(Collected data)
===

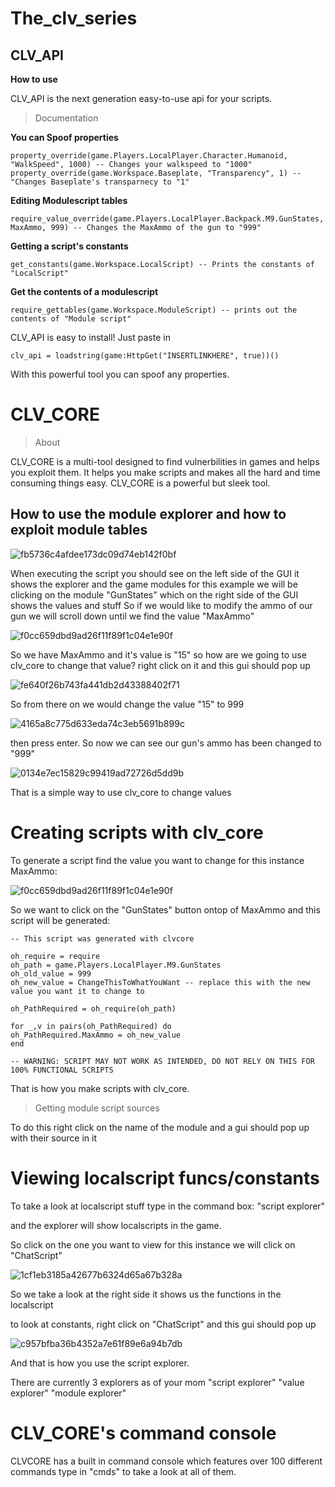 # The_clv_series



## CLV_API
**How to use**

CLV_API is the next generation easy-to-use api for your scripts.

> Documentation

**You can Spoof properties**
```
property_override(game.Players.LocalPlayer.Character.Humanoid, "WalkSpeed", 1000) -- Changes your walkspeed to "1000"
property_override(game.Workspace.Baseplate, "Transparency", 1) -- "Changes Baseplate's transparnecy to "1"
```

**Editing Modulescript tables**
```
require_value_override(game.Players.LocalPlayer.Backpack.M9.GunStates, MaxAmmo, 999) -- Changes the MaxAmmo of the gun to "999"
```

**Getting a script's constants**
```
get_constants(game.Workspace.LocalScript) -- Prints the constants of "LocalScript"
```
**Get the contents of a modulescript**

```
require_gettables(game.Workspace.ModuleScript) -- prints out the contents of "Module script"
```

CLV_API is easy to install! Just paste in
```
clv_api = loadstring(game:HttpGet("INSERTLINKHERE", true))()
```

With this powerful tool you can spoof any properties.


# CLV_CORE
> About

CLV_CORE is a multi-tool designed to find vulnerbilities in games and helps you exploit them.
It helps you make scripts and makes all the hard and time consuming things easy.
CLV_CORE is a powerful but sleek tool.

## How to use the module explorer and how to exploit module tables

![fb5736c4afdee173dc09d74eb142f0bf](https://user-images.githubusercontent.com/66844081/84535324-318a6900-ad1e-11ea-8d02-2e148bcbc85c.png)

When executing the script you should see on the left side of the GUI it shows the explorer and the game modules
for this example we will be clicking on the module "GunStates" which on the right side of the GUI shows the values and stuff
So if we would like to modify the ammo of our gun we will scroll down until we find the value "MaxAmmo"

![f0cc659dbd9ad26f11f89f1c04e1e90f](https://user-images.githubusercontent.com/66844081/84535504-7f06d600-ad1e-11ea-8462-7b3aefed65ce.png)

So we have MaxAmmo and it's value is "15" so how are we going to use clv_core to change that value?
right click on it and this gui should pop up

![fe640f26b743fa441db2d43388402f71](https://user-images.githubusercontent.com/66844081/84535555-9b0a7780-ad1e-11ea-9f10-8aa564ecbb0e.png)

So from there on we would change the value "15" to 999

![4165a8c775d633eda74c3eb5691b899c](https://user-images.githubusercontent.com/66844081/84535583-afe70b00-ad1e-11ea-9c34-04e0c9cb81f2.png)

then press enter.
So now we can see our gun's ammo has been changed to "999"

![0134e7ec15829c99419ad72726d5dd9b](https://user-images.githubusercontent.com/66844081/84535626-becdbd80-ad1e-11ea-9657-05988b899b72.png)

That is a simple way to use clv_core to change values

# Creating scripts with clv_core

To generate a script find the value you want to change for this instance MaxAmmo:

![f0cc659dbd9ad26f11f89f1c04e1e90f](https://user-images.githubusercontent.com/66844081/84535504-7f06d600-ad1e-11ea-8462-7b3aefed65ce.png)

So we want to click on the "GunStates" button ontop of MaxAmmo
and this script will be generated:

```
-- This script was generated with clvcore

oh_require = require
oh_path = game.Players.LocalPlayer.M9.GunStates
oh_old_value = 999
oh_new_value = ChangeThisToWhatYouWant -- replace this with the new value you want it to change to

oh_PathRequired = oh_require(oh_path)

for _,v in pairs(oh_PathRequired) do
oh_PathRequired.MaxAmmo = oh_new_value
end

-- WARNING: SCRIPT MAY NOT WORK AS INTENDED, DO NOT RELY ON THIS FOR 100% FUNCTIONAL SCRIPTS
```

That is how you make scripts with clv_core.

> Getting module script sources

To do this right click on the name of the module and a gui should pop up with their source in it

# Viewing localscript funcs/constants

To take a look at localscript stuff type in the command box: "script explorer"

and the explorer will show localscripts in the game.

So click on the one you want to view for this instance we will click on "ChatScript"

![1cf1eb3185a42677b6324d65a67b328a](https://user-images.githubusercontent.com/66844081/84535957-6c40d100-ad1f-11ea-8acf-8bf28c537444.png)

So we take a look at the right side it shows us the functions in the localscript

to look at constants, right click on "ChatScript" and this gui should pop up

![c957bfba36b4352a7e61f89e6a94b7db](https://user-images.githubusercontent.com/66844081/84536009-87abdc00-ad1f-11ea-9664-649035ce4f0e.png)

And that is how you use the script explorer.

There are currently 3 explorers as of your mom
"script explorer"
"value explorer"
"module explorer"

# CLV_CORE's command console

CLVCORE has a built in command console which features over 100 different commands
type in "cmds" to take a look at all of them.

===

Description of the task
Leave out every line above except those from the line with "CLV_CORE is a powerful but sleek tool." up to and including the line with "So from there", and copy those exactly.

Reply
CLV_CORE is a powerful but sleek tool.

## How to use the module explorer and how to exploit module tables

![fb5736c4afdee173dc09d74eb142f0bf](https://user-images.githubusercontent.com/66844081/84535324-318a6900-ad1e-11ea-8d02-2e148bcbc85c.png)

When executing the script you should see on the left side of the GUI it shows the explorer and the game modules
for this example we will be clicking on the module "GunStates" which on the right side of the GUI shows the values and stuff
So if we would like to modify the ammo of our gun we will scroll down until we find the value "MaxAmmo"

![f0cc659dbd9ad26f11f89f1c04e1e90f](https://user-images.githubusercontent.com/66844081/84535504-7f06d600-ad1e-11ea-8462-7b3aefed65ce.png)

So we have MaxAmmo and it's value is "15" so how are we going to use clv_core to change that value?
right click on it and this gui should pop up

![fe640f26b743fa441db2d43388402f71](https://user-images.githubusercontent.com/66844081/84535555-9b0a7780-ad1e-11ea-9f10-8aa564ecbb0e.png)

So from there on we would change the value "15" to 999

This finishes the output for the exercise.